Average Gas Recovery. A 20% recovery efficiency factor of the gas in-place is used for shale gas basins and formations that have a medium clay content, moderate geologic complexity and average reservoir pressure and properties.

Less Favorable Gas Recovery. A 15% recovery efficiency factor of the gas in-place is used for shale gas basins and formations that have medium to high clay content, moderate to high geologic complexity and below average reservoir properties.

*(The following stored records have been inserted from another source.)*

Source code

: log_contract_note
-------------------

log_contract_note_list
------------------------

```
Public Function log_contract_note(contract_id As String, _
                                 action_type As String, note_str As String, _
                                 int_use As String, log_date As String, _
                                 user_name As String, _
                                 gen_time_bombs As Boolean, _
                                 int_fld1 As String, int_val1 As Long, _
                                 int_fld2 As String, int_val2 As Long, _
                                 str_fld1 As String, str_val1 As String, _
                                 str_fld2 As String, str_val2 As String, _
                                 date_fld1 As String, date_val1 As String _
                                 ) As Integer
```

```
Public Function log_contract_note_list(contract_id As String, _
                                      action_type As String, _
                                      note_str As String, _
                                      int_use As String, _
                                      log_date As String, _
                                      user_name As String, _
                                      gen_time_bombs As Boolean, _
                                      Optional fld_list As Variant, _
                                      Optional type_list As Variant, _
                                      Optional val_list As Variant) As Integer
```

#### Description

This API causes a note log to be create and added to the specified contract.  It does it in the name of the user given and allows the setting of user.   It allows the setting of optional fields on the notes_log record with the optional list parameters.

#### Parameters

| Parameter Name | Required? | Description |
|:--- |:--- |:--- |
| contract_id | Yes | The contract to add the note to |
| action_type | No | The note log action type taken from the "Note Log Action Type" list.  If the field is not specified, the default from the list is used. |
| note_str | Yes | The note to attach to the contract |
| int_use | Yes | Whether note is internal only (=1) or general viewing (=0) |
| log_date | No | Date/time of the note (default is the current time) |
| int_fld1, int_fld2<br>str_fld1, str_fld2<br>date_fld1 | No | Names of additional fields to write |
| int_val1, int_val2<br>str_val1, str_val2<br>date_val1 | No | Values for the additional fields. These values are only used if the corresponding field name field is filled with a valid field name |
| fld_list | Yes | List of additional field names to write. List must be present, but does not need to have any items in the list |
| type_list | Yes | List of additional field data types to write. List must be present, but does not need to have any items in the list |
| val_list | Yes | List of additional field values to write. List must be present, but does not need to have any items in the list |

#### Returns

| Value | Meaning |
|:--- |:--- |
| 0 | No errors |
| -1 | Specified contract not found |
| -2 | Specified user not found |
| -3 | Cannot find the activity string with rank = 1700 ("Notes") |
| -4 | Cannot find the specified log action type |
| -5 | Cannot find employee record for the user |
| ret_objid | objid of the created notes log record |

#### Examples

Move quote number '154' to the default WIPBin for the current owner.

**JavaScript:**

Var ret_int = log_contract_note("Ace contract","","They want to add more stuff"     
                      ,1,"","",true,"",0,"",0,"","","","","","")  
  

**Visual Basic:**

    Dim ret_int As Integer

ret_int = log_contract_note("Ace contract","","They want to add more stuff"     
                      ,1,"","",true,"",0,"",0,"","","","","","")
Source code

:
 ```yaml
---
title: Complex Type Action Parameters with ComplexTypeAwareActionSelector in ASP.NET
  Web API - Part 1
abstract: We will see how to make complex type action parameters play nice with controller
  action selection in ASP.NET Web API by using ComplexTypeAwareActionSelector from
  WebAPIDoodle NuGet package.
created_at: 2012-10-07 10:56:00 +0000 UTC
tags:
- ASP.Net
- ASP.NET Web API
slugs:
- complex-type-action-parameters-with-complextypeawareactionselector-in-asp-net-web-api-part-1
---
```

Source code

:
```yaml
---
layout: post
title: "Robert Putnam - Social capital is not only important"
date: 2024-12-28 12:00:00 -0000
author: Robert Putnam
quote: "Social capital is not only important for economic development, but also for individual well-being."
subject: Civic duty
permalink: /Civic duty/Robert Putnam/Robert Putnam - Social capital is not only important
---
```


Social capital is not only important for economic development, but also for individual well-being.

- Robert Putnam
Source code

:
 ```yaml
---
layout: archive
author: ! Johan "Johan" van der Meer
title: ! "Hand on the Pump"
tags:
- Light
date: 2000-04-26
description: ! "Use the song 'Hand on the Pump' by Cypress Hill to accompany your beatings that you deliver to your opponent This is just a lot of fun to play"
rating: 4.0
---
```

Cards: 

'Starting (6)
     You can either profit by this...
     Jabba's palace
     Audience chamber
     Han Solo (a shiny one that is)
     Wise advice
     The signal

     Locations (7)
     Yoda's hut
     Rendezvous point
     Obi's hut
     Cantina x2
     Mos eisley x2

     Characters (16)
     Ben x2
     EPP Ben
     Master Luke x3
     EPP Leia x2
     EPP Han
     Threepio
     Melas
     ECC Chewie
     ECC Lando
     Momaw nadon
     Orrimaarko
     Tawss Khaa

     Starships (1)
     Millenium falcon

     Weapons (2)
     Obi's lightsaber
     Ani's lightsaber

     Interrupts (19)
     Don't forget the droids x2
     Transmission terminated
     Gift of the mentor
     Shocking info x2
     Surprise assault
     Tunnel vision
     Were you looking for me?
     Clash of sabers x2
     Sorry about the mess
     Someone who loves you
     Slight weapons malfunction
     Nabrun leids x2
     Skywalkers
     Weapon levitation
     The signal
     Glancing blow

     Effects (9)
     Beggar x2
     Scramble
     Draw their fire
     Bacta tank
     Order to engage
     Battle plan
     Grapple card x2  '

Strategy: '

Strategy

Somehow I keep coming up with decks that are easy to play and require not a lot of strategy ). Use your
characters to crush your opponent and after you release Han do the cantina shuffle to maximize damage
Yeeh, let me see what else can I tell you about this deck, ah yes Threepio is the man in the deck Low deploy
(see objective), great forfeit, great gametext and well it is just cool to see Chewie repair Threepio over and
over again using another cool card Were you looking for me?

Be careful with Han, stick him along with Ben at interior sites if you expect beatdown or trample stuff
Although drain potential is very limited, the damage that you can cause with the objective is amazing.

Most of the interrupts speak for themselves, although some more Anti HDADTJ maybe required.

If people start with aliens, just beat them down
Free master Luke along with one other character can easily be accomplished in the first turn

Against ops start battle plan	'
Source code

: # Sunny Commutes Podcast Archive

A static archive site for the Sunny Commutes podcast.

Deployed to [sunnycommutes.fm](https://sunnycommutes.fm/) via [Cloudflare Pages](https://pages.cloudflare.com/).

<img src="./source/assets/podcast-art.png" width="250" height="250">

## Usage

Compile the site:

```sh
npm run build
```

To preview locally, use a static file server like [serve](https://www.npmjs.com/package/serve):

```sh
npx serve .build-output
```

Once the recovery factor was determined is used the next equation:

### UR= TGIP * RF

Where

• UR = Ultimate Recovery, SCF
• TGIP = Total Gas In-Place, SCF
• RF = Recovery factor or Recovery Efficiency, %.

## Conclusions

1. To determine the volume of hydrocarbons in situ are used conventional procedures with some modifications in its valuation and measurement to adjust them to the characteristics of these new reservoirs. In addition the great heterogeneity of the shale along with the difficulty in the measurements of some of its properties forces the reservoir engineers to work with a higher level of uncertainty than the accustomed.
2. Also have appeared new factors to evaluate such as the percentage of organic matter and its thermal maturity together with the change of importance in some of the classic properties as the mineralogy and mechanical properties of the formation transforming them in decisive factors to determine the viability in the shale development.
3. The conventional logs must be used under calibrations made from well cores of the formation because the variable mineralogy in the shale along with the presence of radioactive metals, conductive solids, dense minerals and kerogen in the same produce distortions in their measures. The NMR and geochemical logs have been transformed into two indispensable tools at the time of characterize a shale since these are the less affected by their particularities and they allow to evaluate the porosity, formation mineralogy, water saturation and kerogen volume.
4. In addition becomes evident the need to standardize the laboratory procedures for the measurement of the reservoir properties since several of the practices used in conventional fields are not adjusted to  the new features of the shale. In this way will decrease the gap found between the values reported by different laboratories in the determination of the same properties in the same formation.
5. On the other hand special attention should be given to not add in the total porosity the volume occupied by the "water" of clays (structural hydroxyl, OH-) because do this is not technically correct since these are not empty spaces water-filled if not they are part of the molecular structure of the matrix components.
6. We have also found the need to add a weighting coefficient in function of time for when we use the system permeability in the determination of the reservoir productivity and carry out its simulation.
7. Finally we can say that the cut-off values in the shale plays follow new patterns that are in accordance with the change of production philosophy of the same and as well as the technique of hydraulic fracturing continue to evolve and its costs decreasing the evaluation of the reservoir properties are going to reduce simply to that the rock contains hydrocarbons and it can be fractured.